NOT PRECEDENTIAL
UNITED STATES COURT OF APPEALS
FOR THE THIRD CIRCUIT
_____________
No. 11-2169
_____________
UNITED STATES OF AMERICA
v.
VINCENT K. GRAHAM,
Appellant
________________
On Appeal from the United States District Court
for the Eastern District of Pennsylvania
District Court No. 2-09-cr-00318-001
District Judge: The Honorable Lawrence F. Stengel
Submitted Pursuant to Third Circuit L.A.R. 34.1(a)
June 28, 2012
Before: SMITH and FISHER, Circuit Judges
and RAKOFF, Senior District Judge*
(Filed: July 2, 2012 )
_____________________
OPINION
_____________________
*
The Honorable Jed S. Rakoff, United States Senior District Judge for the United States
District Court, Southern District of New York, sitting by designation.
1
SMITH, Circuit Judge.
Vincent Graham was convicted of — and sentenced for — various crimes related
to a counterfeit check scheme. Graham appeals his conviction, arguing that the District
Court erred in admitting certain evidence at his trial under Federal Rule of Evidence
404(b), that much of the 404(b) evidence contained inadmissible hearsay, and that the
government’s evidence as to an aggravated identity theft count was insufficient as a
matter of law. Graham also appeals his sentence, arguing that the District Court erred in
calculating his Guidelines Offense Level and failed to consider his alleged post-conduct
rehabilitation. We conclude that there was no error and will affirm. 1
I.
The Indictment alleged that, on more than 150 occasions, Graham purchased
merchandise from certain retail stores using counterfeit checks. 2 The Indictment further
averred that although most of the routing numbers on the counterfeit checks corresponded
to actual banks, the payors’ names and addresses were often fictitious and that Graham
generally presented counterfeit driver’s licenses or other false identification documents in
an effort to convince the retailers that the checks were valid. The retailers often
transmitted information about these checks to Certegy Check Services (“Certegy”), a
check verification company, which approved the counterfeit checks because they
1
The District Court had subject matter jurisdiction pursuant to 18 U.S.C. § 3231. We
have appellate jurisdiction pursuant to 18 U.S.C. § 3742(a) and 28 U.S.C. § 1291.
2
The Indictment, however, alleged only 22 specific instances of Graham uttering
counterfeit checks.
2
appeared to be facially valid. The Indictment alleged that, in total, Graham obtained
more than $99,000 worth of merchandise from various retailers through this scheme.

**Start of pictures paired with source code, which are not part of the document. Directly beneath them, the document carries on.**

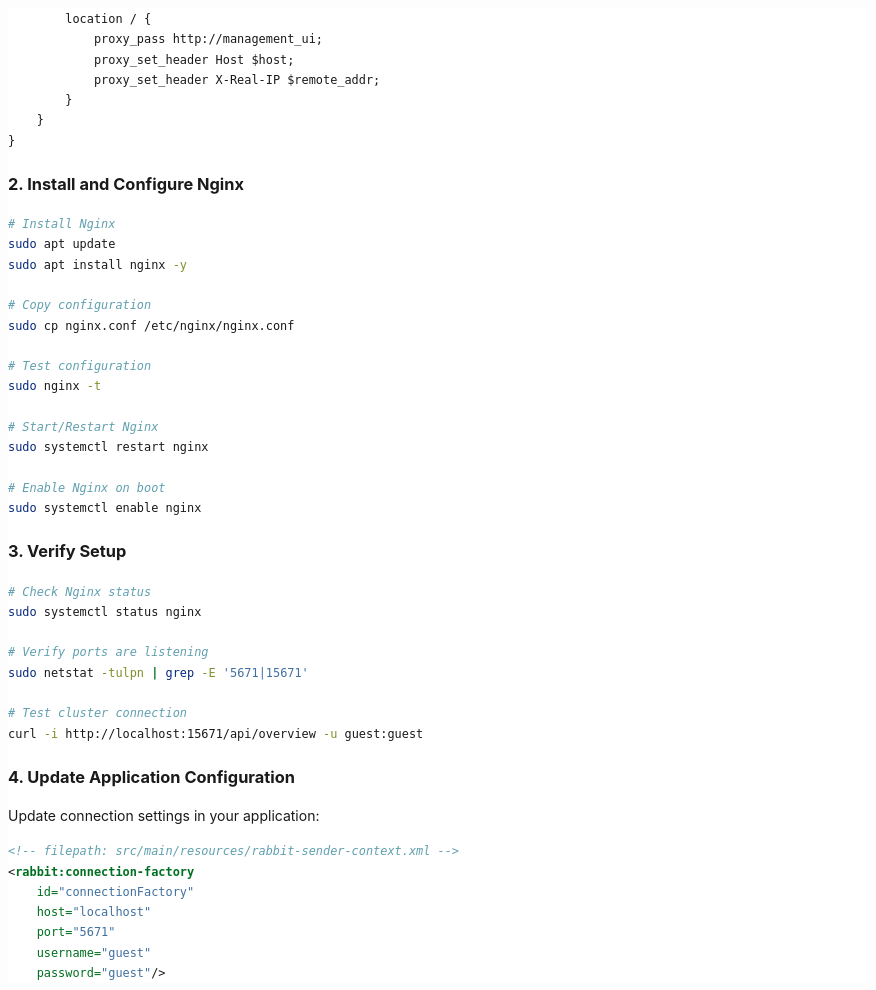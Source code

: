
 ```nginx
        location / {
            proxy_pass http://management_ui;
            proxy_set_header Host $host;
            proxy_set_header X-Real-IP $remote_addr;
        }
    }
}
```

### 2. Install and Configure Nginx

```bash
# Install Nginx
sudo apt update
sudo apt install nginx -y

# Copy configuration
sudo cp nginx.conf /etc/nginx/nginx.conf

# Test configuration
sudo nginx -t

# Start/Restart Nginx
sudo systemctl restart nginx

# Enable Nginx on boot
sudo systemctl enable nginx
```

### 3. Verify Setup

```bash
# Check Nginx status
sudo systemctl status nginx

# Verify ports are listening
sudo netstat -tulpn | grep -E '5671|15671'

# Test cluster connection
curl -i http://localhost:15671/api/overview -u guest:guest
```

### 4. Update Application Configuration

Update connection settings in your application:

```xml
<!-- filepath: src/main/resources/rabbit-sender-context.xml -->
<rabbit:connection-factory 
    id="connectionFactory"
    host="localhost"
    port="5671"
    username="guest"
    password="guest"/>
```
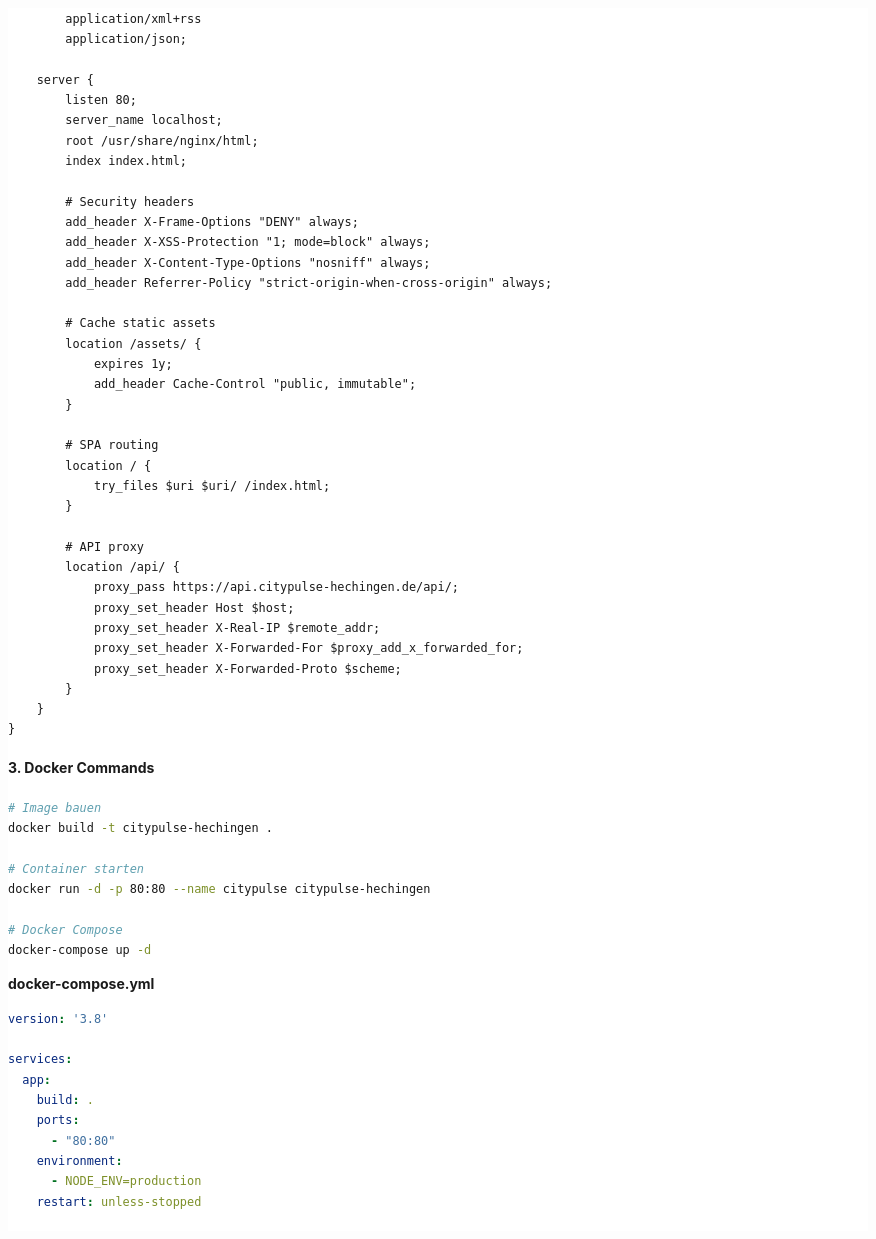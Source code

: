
 ```nginx
        application/xml+rss
        application/json;
    
    server {
        listen 80;
        server_name localhost;
        root /usr/share/nginx/html;
        index index.html;
        
        # Security headers
        add_header X-Frame-Options "DENY" always;
        add_header X-XSS-Protection "1; mode=block" always;
        add_header X-Content-Type-Options "nosniff" always;
        add_header Referrer-Policy "strict-origin-when-cross-origin" always;
        
        # Cache static assets
        location /assets/ {
            expires 1y;
            add_header Cache-Control "public, immutable";
        }
        
        # SPA routing
        location / {
            try_files $uri $uri/ /index.html;
        }
        
        # API proxy
        location /api/ {
            proxy_pass https://api.citypulse-hechingen.de/api/;
            proxy_set_header Host $host;
            proxy_set_header X-Real-IP $remote_addr;
            proxy_set_header X-Forwarded-For $proxy_add_x_forwarded_for;
            proxy_set_header X-Forwarded-Proto $scheme;
        }
    }
}
```

#### 3. Docker Commands

```bash
# Image bauen
docker build -t citypulse-hechingen .

# Container starten
docker run -d -p 80:80 --name citypulse citypulse-hechingen

# Docker Compose
docker-compose up -d
```

**docker-compose.yml**
```yaml
version: '3.8'

services:
  app:
    build: .
    ports:
      - "80:80"
    environment:
      - NODE_ENV=production
    restart: unless-stopped
    
```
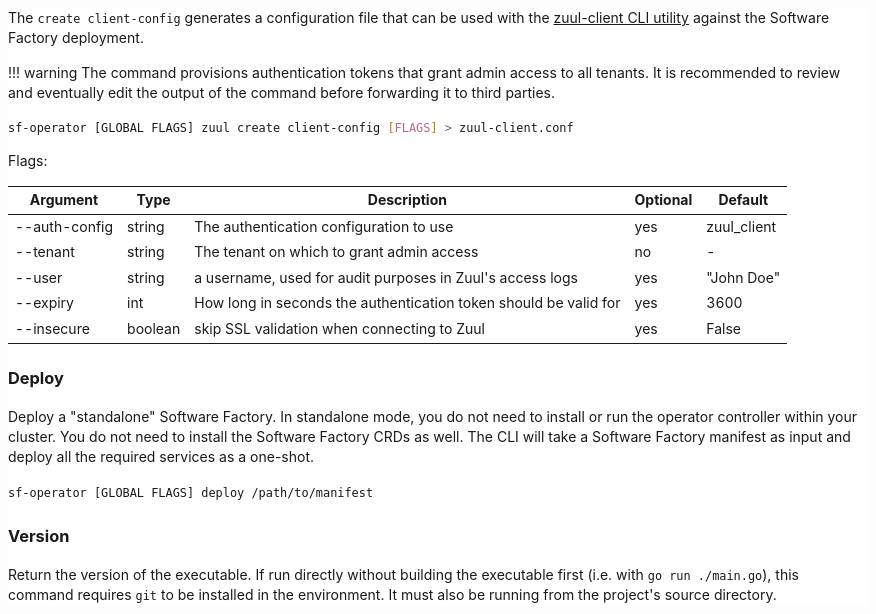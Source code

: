 The `create client-config` generates a configuration file that can be used with the [zuul-client CLI utility](https://zuul-ci.org/docs/zuul-client/) against the Software Factory deployment.

!!! warning
    The command provisions authentication tokens that grant admin access to all tenants. It is recommended to review and eventually edit the output of the command before forwarding it to third parties.

```sh
sf-operator [GLOBAL FLAGS] zuul create client-config [FLAGS] > zuul-client.conf
```

Flags:

| Argument | Type | Description | Optional | Default |
|----------|------|-------|----|----|
| --auth-config | string | The authentication configuration to use | yes | zuul_client |
| --tenant | string | The tenant on which to grant admin access | no | - |
| --user | string | a username, used for audit purposes in Zuul's access logs | yes | "John Doe" |
| --expiry | int | How long in seconds the authentication token should be valid for | yes | 3600 |
| --insecure | boolean | skip SSL validation when connecting to Zuul | yes | False |

### Deploy

Deploy a "standalone" Software Factory. In standalone mode, you do not need to install or run the operator
controller within your cluster. You do not need to install the Software Factory CRDs as well. The CLI will take
a Software Factory manifest as input and deploy all the required services as a one-shot.

```sh
sf-operator [GLOBAL FLAGS] deploy /path/to/manifest
```

### Version

Return the version of the executable. If run directly without building the executable first (i.e. with `go run ./main.go`),
this command requires `git` to be installed in the environment. It must also be running from the project's source directory.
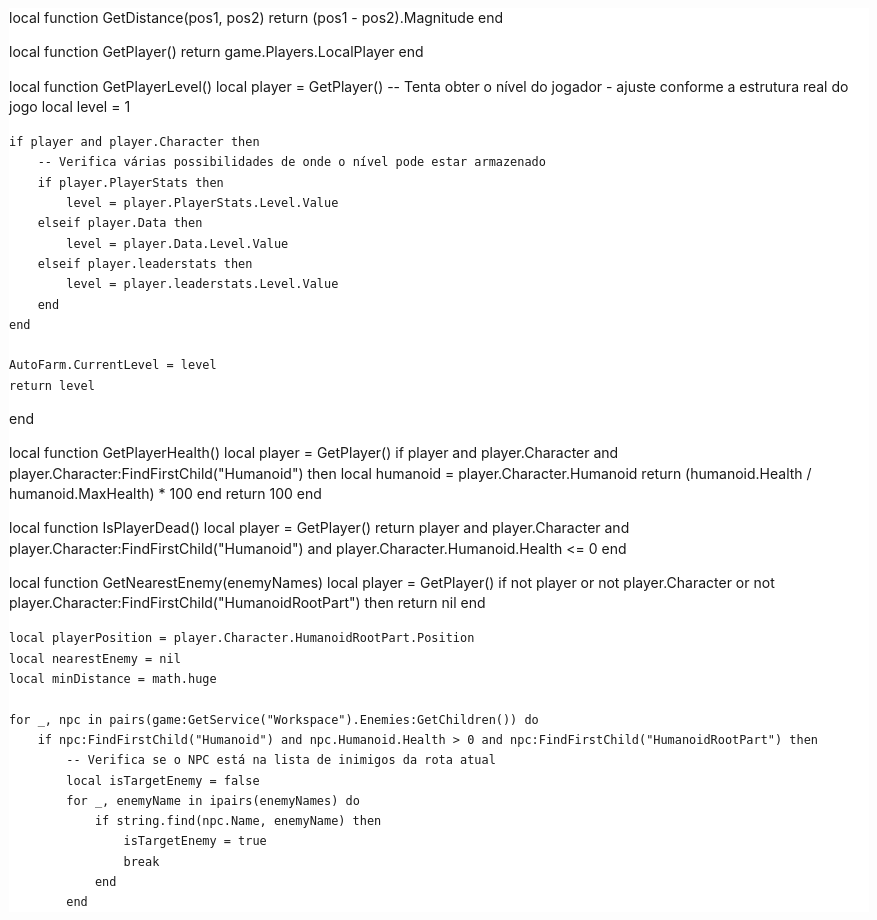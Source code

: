 local function GetDistance(pos1, pos2)
    return (pos1 - pos2).Magnitude
end

local function GetPlayer()
    return game.Players.LocalPlayer
end

local function GetPlayerLevel()
    local player = GetPlayer()
    -- Tenta obter o nível do jogador - ajuste conforme a estrutura real do jogo
    local level = 1
    
   
    if player and player.Character then
        -- Verifica várias possibilidades de onde o nível pode estar armazenado
        if player.PlayerStats then
            level = player.PlayerStats.Level.Value
        elseif player.Data then
            level = player.Data.Level.Value
        elseif player.leaderstats then
            level = player.leaderstats.Level.Value
        end
    end
    
    AutoFarm.CurrentLevel = level
    return level
end

local function GetPlayerHealth()
    local player = GetPlayer()
    if player and player.Character and player.Character:FindFirstChild("Humanoid") then
        local humanoid = player.Character.Humanoid
        return (humanoid.Health / humanoid.MaxHealth) * 100
    end
    return 100
end

local function IsPlayerDead()
    local player = GetPlayer()
    return player and player.Character and player.Character:FindFirstChild("Humanoid") and player.Character.Humanoid.Health <= 0
end

local function GetNearestEnemy(enemyNames)
    local player = GetPlayer()
    if not player or not player.Character or not player.Character:FindFirstChild("HumanoidRootPart") then
        return nil
    end
    
    local playerPosition = player.Character.HumanoidRootPart.Position
    local nearestEnemy = nil
    local minDistance = math.huge
    
    for _, npc in pairs(game:GetService("Workspace").Enemies:GetChildren()) do
        if npc:FindFirstChild("Humanoid") and npc.Humanoid.Health > 0 and npc:FindFirstChild("HumanoidRootPart") then
            -- Verifica se o NPC está na lista de inimigos da rota atual
            local isTargetEnemy = false
            for _, enemyName in ipairs(enemyNames) do
                if string.find(npc.Name, enemyName) then
                    isTargetEnemy = true
                    break
                end
            end
            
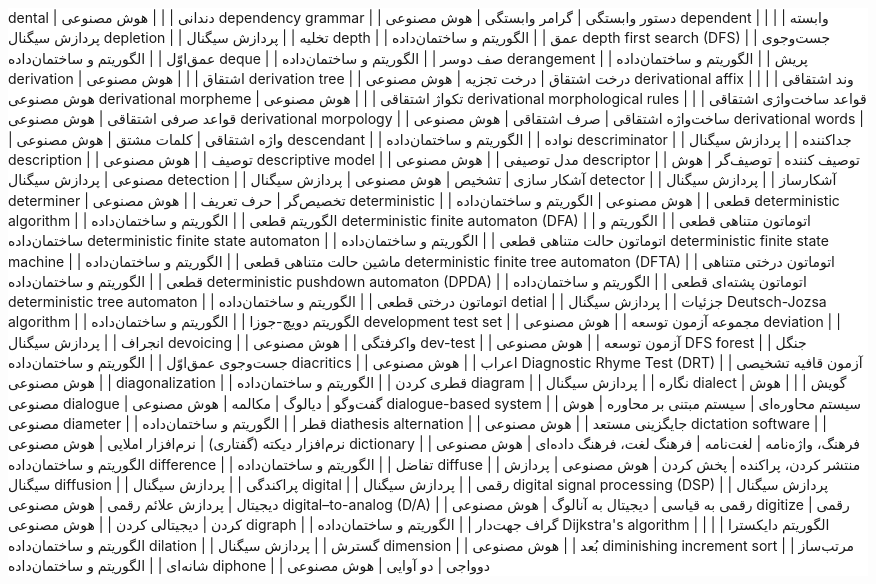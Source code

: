 dental | دندانی |  |  | هوش مصنوعی
dependency grammar |  | دستور وابستگی | گرامر وابستگی | هوش مصنوعی
dependent |  | وابسته |  | پردازش سیگنال
depletion |  | تخلیه |  | پردازش سیگنال
depth |  | عمق |  | الگوریتم و ساختمان‌داده
depth first search (DFS) |  | جست‌وجوی عمق‌اوّل |  | الگوریتم و ساختمان‌داده
deque |  | صف دوسر |  | الگوریتم و ساختمان‌داده
derangement |  | پریش |  | الگوریتم و ساختمان‌داده
derivation | اشتقاق |  |  | هوش مصنوعی
derivation tree |  | درخت اشتقاق | درخت تجزیه | هوش مصنوعی
derivational affix | وند اشتقاقی |  |  | هوش مصنوعی
derivational morpheme | تکواژ اشتقاقی |  |  | هوش مصنوعی
derivational morphological rules |  | قواعد ساخت‌واژی اشتقاقی | قواعد صرفی اشتقاقی | هوش مصنوعی
derivational morpology |  | ساخت‌واژه اشتقاقی | صرف اشتقاقی | هوش مصنوعی
derivational words |  | واژه اشتقاقی | کلمات مشتق | هوش مصنوعی
descendant |  | نواده |  | الگوریتم و ساختمان‌داده
descriminator |  | جداکننده |  | پردازش سیگنال
description |  | توصیف |  | هوش مصنوعی
descriptive model |  | مدل توصیفی |  | هوش مصنوعی
descriptor |  | توصیف کننده | توصیف‌گر | هوش مصنوعی \| پردازش سیگنال
detection |  | آشکار سازی | تشخیص | هوش مصنوعی \| پردازش سیگنال
detector |  | آشکارساز |  | پردازش سیگنال
determiner | تخصیص‌گر | حرف تعریف |  | هوش مصنوعی
deterministic |  | قطعی |  | هوش مصنوعی \| الگوریتم و ساختمان‌داده
deterministic algorithm |  | الگوریتم قطعی |  | الگوریتم و ساختمان‌داده
deterministic finite automaton (DFA) |  | اتوماتون متناهی قطعی |  | الگوریتم و ساختمان‌داده
deterministic finite state automaton |  | اتوماتون حالت ‌متناهی قطعی |  | الگوریتم و ساختمان‌داده
deterministic finite state machine |  | ماشین حالت ‌متناهی قطعی |  | الگوریتم و ساختمان‌داده
deterministic finite tree automaton (DFTA) |  | اتوماتون درختی متناهی قطعی |  | الگوریتم و ساختمان‌داده
deterministic pushdown automaton (DPDA) |  | اتوماتون پشته‌ای قطعی |  | الگوریتم و ساختمان‌داده
deterministic tree automaton |  | اتوماتون درختی قطعی |  | الگوریتم و ساختمان‌داده
detial |  | جزئیات |  | پردازش سیگنال
Deutsch-Jozsa algorithm |  | الگوریتم دویچ-جوزا |  | الگوریتم و ساختمان‌داده
development test set |  | مجموعه آزمون توسعه |  | هوش مصنوعی
deviation |  | انجراف |  | پردازش سیگنال
devoicing |  | واکرفتگی |  | هوش مصنوعی
dev-test |  | آزمون توسعه |  | هوش مصنوعی
DFS forest |  | جنگل جست‌وجوی عمق‌اوّل |  | الگوریتم و ساختمان‌داده
diacritics |  | اعراب |  | هوش مصنوعی
Diagnostic Rhyme Test (DRT) |  | آزمون قافیه تشخیصی |  | هوش مصنوعی
diagonalization |  | قطری كردن |  | الگوریتم و ساختمان‌داده
diagram |  | نگاره |  | پردازش سیگنال
dialect | گویش |  |  | هوش مصنوعی
dialogue | گفت‌وگو | دیالوگ | مکالمه | هوش مصنوعی
dialogue-based system |  | سیستم محاوره‌ای | سیستم مبتنی بر محاوره | هوش مصنوعی
diameter |  | قطر |  | الگوریتم و ساختمان‌داده
diathesis alternation |  | جایگزینی مستعد |  | هوش مصنوعی
dictation software |  | نرم‌افزار دیکته (گفتاری) | نرم‌افزار املایی | هوش مصنوعی
dictionary | فرهنگ، واژه‌نامه | لغت‌نامه | فرهنگ لغت، فرهنگ داده‌ای | هوش مصنوعی \| الگوریتم و ساختمان‌داده
difference |  | تفاضل |  | الگوریتم و ساختمان‌داده
diffuse |  | منتشر کردن، پراکنده | پخش کردن | هوش مصنوعی \| پردازش سیگنال
diffusion |  | پراکندگی |  | پردازش سیگنال
digital |  | رقمی |  | پردازش سیگنال
digital signal processing (DSP) |  | پردازش سیگنال دیجیتال | پردازش علائم رقمی | هوش مصنوعی
digital–to-analog (D/A) |  | رقمی به قیاسی | دیجیتال به آنالوگ | هوش مصنوعی
digitize | رقمی کردن | دیجیتالی کردن |  | هوش مصنوعی
digraph |  | گراف جهت‌دار |  | الگوریتم و ساختمان‌داده
Dijkstra's algorithm |  | الگوریتم دایكسترا |  | الگوریتم و ساختمان‌داده
dilation |  | گسترش |  | پردازش سیگنال
dimension |  | بُعد |  | هوش مصنوعی
diminishing increment sort |  | مرتب‌ساز شانه‌ای  |  | الگوریتم و ساختمان‌داده
diphone |  | دوواجی | دو آوایی | هوش مصنوعی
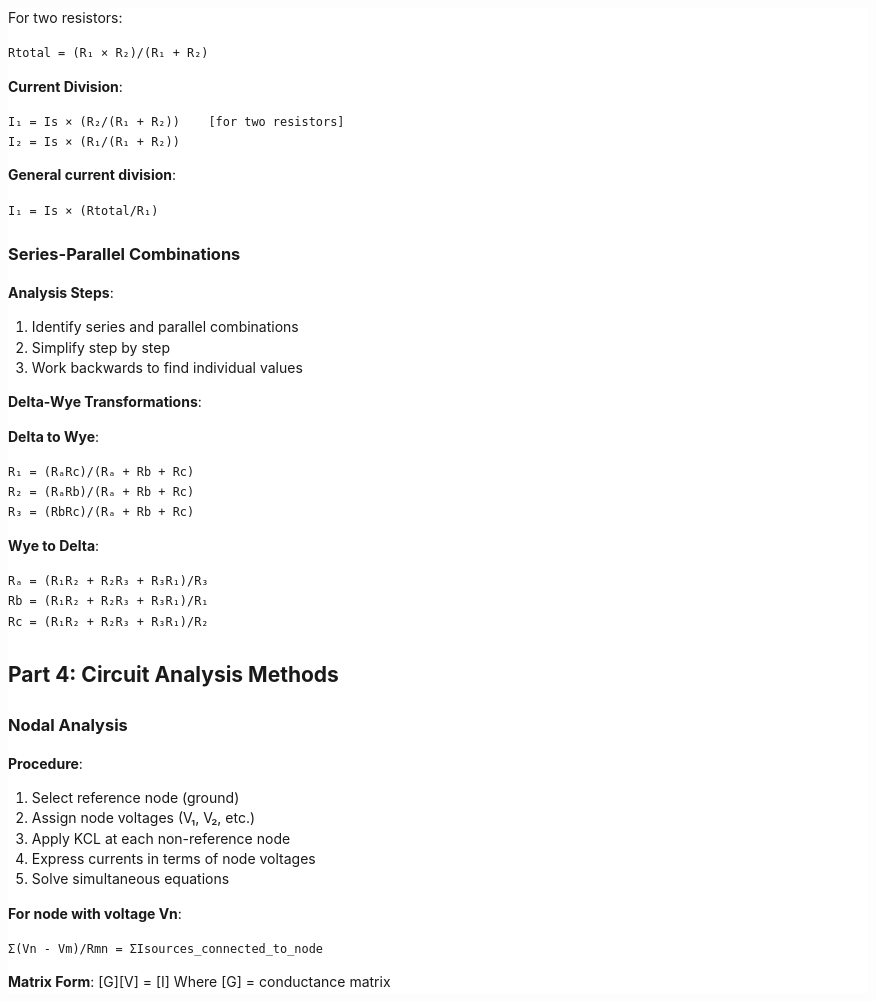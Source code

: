For two resistors:
```
Rtotal = (R₁ × R₂)/(R₁ + R₂)
```

**Current Division**:
```
I₁ = Is × (R₂/(R₁ + R₂))    [for two resistors]
I₂ = Is × (R₁/(R₁ + R₂))
```

**General current division**:
```
I₁ = Is × (Rtotal/R₁)
```

### Series-Parallel Combinations

**Analysis Steps**:
1. Identify series and parallel combinations
2. Simplify step by step
3. Work backwards to find individual values

**Delta-Wye Transformations**:

**Delta to Wye**:
```
R₁ = (RₐRc)/(Rₐ + Rb + Rc)
R₂ = (RₐRb)/(Rₐ + Rb + Rc)  
R₃ = (RbRc)/(Rₐ + Rb + Rc)
```

**Wye to Delta**:
```
Rₐ = (R₁R₂ + R₂R₃ + R₃R₁)/R₃
Rb = (R₁R₂ + R₂R₃ + R₃R₁)/R₁
Rc = (R₁R₂ + R₂R₃ + R₃R₁)/R₂
```

## Part 4: Circuit Analysis Methods

### Nodal Analysis

**Procedure**:
1. Select reference node (ground)
2. Assign node voltages (V₁, V₂, etc.)
3. Apply KCL at each non-reference node
4. Express currents in terms of node voltages
5. Solve simultaneous equations

**For node with voltage Vn**:
```
Σ(Vn - Vm)/Rmn = ΣIsources_connected_to_node
```

**Matrix Form**: [G][V] = [I]
Where [G] = conductance matrix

Although most of the payors named on the counterfeit checks were fictitious, one
was a real person — Shayne Houston. 3 The Indictment alleged that on March 22, 2007,
Graham used a means of identification bearing Shayne Houston’s name in furtherance of
a wire fraud violation (i.e., Graham uttered both a check and identification bearing
Houston’s name and actual home address). 4
Prior to and during trial, Graham objected to the government’s offer of evidence
that related to crimes and wrongs that, while allegedly committed by Graham, were not
specifically alleged in the Indictment. This evidence included: approximately ten copies
of Sam’s Club membership cards containing Graham’s picture with false names and
related documents; several allegedly counterfeit checks uttered at Sam’s Club by
person(s) using these membership cards; a chart containing information as to counterfeit
checks that were allegedly uttered by Graham (the “Chart”), which included information
about the 22 counterfeit checks specifically alleged in the Indictment and approximately
150 additional counterfeit checks (this chart was compiled by Douglas Ritter, who was
the investigating Secret Service Agent, from information provided by Certegy and other
check verification companies); and letters from Certegy to Houston regarding five
3
The Indictment refers to Shayne Houston by his initials, “S.H.”
4
The Indictment further charged Graham’s codefendant Anthony Gardner with uttering
certain counterfeit checks and participating in the check counterfeiting conspiracy with
Graham. Gardner pled guilty pursuant to a plea agreement and was sentenced to 18
3
counterfeit checks (collectively, this is the “Other Acts Evidence”). Graham moved in
limine to exclude much of the Other Acts Evidence, arguing that the government did not
disclose this information until a few days before the start of trial. The government
countered that in August 2009 — more than a year prior to the start of Graham’s trial —
it produced the Sam’s Club documents and most of the underlying documentation
supporting the Chart. The District Court denied Graham’s motion, concluding that the
government produced the Other Acts Evidence in August 2009, sufficiently in advance of
trial, and that it was admissible under Rule 404(b) because it was “competent and
relevant evidence” that was offered to prove Graham’s “modus operandi” and was “not
evidence of unrelated criminal conduct which would tend to simply show bad character.”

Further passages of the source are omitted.